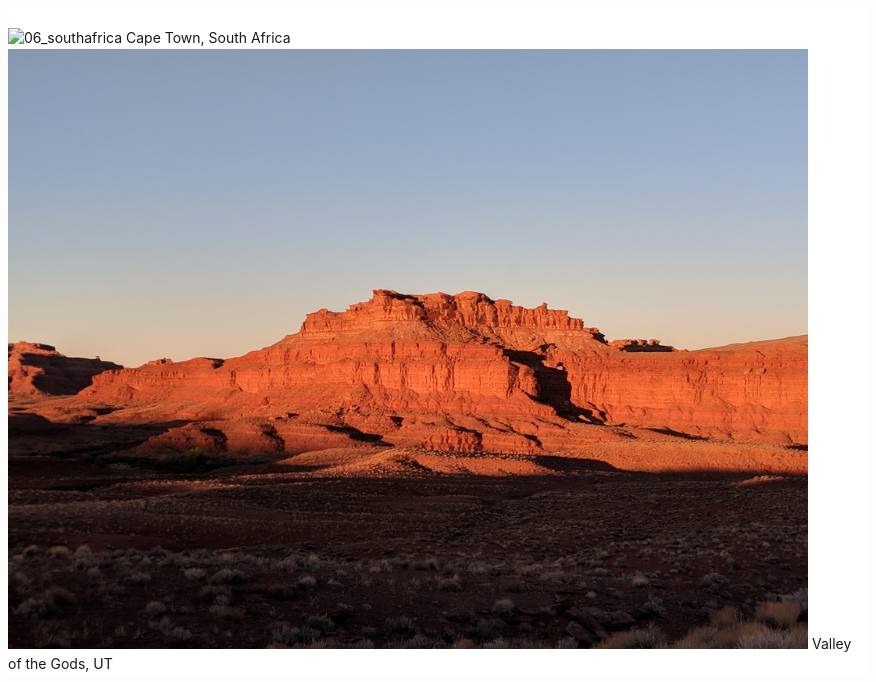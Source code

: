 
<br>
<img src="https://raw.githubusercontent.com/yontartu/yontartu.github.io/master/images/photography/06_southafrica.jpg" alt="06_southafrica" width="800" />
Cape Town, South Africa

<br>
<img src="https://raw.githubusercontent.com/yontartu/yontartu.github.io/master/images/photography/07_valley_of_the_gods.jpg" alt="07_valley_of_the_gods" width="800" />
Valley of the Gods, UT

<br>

══════════════════════════════

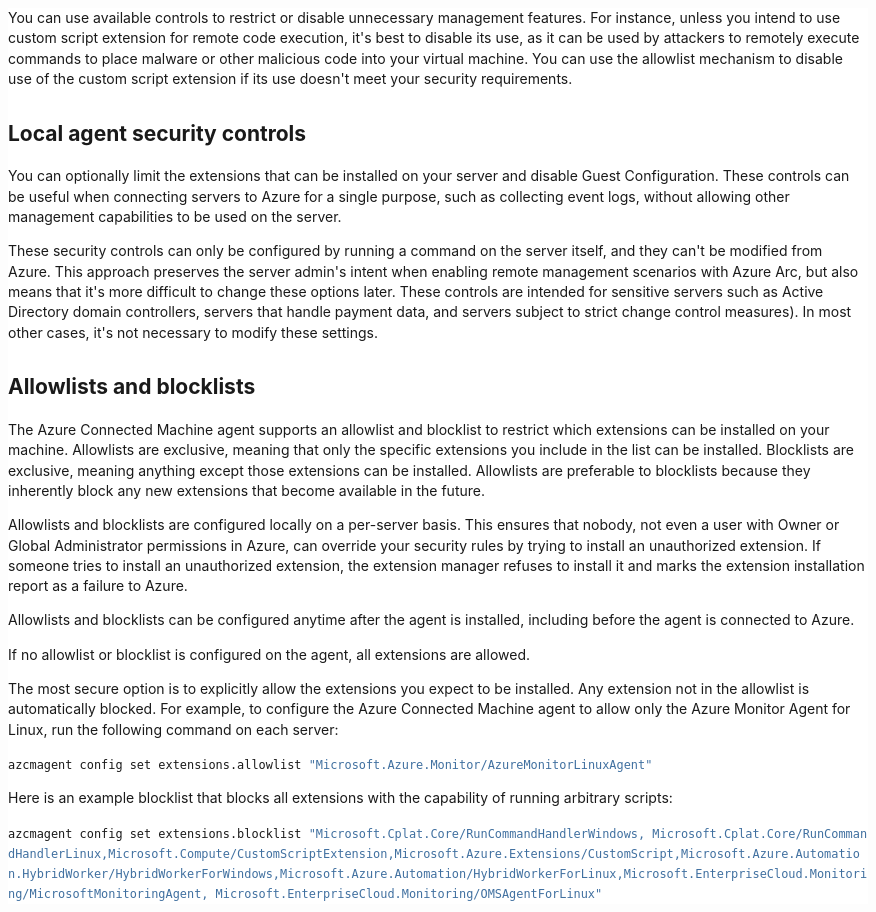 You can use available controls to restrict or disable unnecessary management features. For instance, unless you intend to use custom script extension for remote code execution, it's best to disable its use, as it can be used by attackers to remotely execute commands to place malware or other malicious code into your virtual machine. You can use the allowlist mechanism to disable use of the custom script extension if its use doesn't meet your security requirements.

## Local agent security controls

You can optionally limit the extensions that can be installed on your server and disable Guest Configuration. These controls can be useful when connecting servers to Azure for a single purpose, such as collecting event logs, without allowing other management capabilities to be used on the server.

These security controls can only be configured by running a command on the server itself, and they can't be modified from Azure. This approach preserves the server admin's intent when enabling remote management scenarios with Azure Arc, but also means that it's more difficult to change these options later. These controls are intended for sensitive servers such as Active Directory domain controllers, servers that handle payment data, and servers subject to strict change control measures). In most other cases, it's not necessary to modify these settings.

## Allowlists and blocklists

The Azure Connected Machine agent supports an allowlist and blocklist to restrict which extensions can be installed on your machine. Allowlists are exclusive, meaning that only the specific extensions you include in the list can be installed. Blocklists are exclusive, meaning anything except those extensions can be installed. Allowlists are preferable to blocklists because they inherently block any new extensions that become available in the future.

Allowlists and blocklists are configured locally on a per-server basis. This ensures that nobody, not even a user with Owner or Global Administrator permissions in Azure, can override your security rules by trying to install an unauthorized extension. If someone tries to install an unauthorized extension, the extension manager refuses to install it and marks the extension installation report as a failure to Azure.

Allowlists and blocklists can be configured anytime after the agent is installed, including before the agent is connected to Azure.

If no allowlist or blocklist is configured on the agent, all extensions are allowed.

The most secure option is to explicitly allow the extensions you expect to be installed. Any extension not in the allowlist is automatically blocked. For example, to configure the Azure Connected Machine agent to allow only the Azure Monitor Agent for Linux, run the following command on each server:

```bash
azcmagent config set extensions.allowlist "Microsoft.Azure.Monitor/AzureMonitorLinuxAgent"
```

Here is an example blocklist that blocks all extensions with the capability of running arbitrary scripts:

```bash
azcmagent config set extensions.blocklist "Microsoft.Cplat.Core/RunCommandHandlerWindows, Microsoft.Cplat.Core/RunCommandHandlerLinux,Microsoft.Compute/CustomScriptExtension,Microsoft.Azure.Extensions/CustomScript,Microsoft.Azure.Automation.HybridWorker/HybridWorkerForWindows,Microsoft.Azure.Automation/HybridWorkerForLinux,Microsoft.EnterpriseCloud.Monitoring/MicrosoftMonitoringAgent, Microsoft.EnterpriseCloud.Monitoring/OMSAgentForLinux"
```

══════════════════════════════

EXERCISE GOAL
Once you find the line with "These security controls" above, print it and every line after it up to and including the line with "The Azure Connected Machine agent supports", exactly as written and nothing else.

WRITTEN SOLUTION
These security controls can only be configured by running a command on the server itself, and they can't be modified from Azure. This approach preserves the server admin's intent when enabling remote management scenarios with Azure Arc, but also means that it's more difficult to change these options later. These controls are intended for sensitive servers such as Active Directory domain controllers, servers that handle payment data, and servers subject to strict change control measures). In most other cases, it's not necessary to modify these settings.

## Allowlists and blocklists

The Azure Connected Machine agent supports an allowlist and blocklist to restrict which extensions can be installed on your machine. Allowlists are exclusive, meaning that only the specific extensions you include in the list can be installed. Blocklists are exclusive, meaning anything except those extensions can be installed. Allowlists are preferable to blocklists because they inherently block any new extensions that become available in the future.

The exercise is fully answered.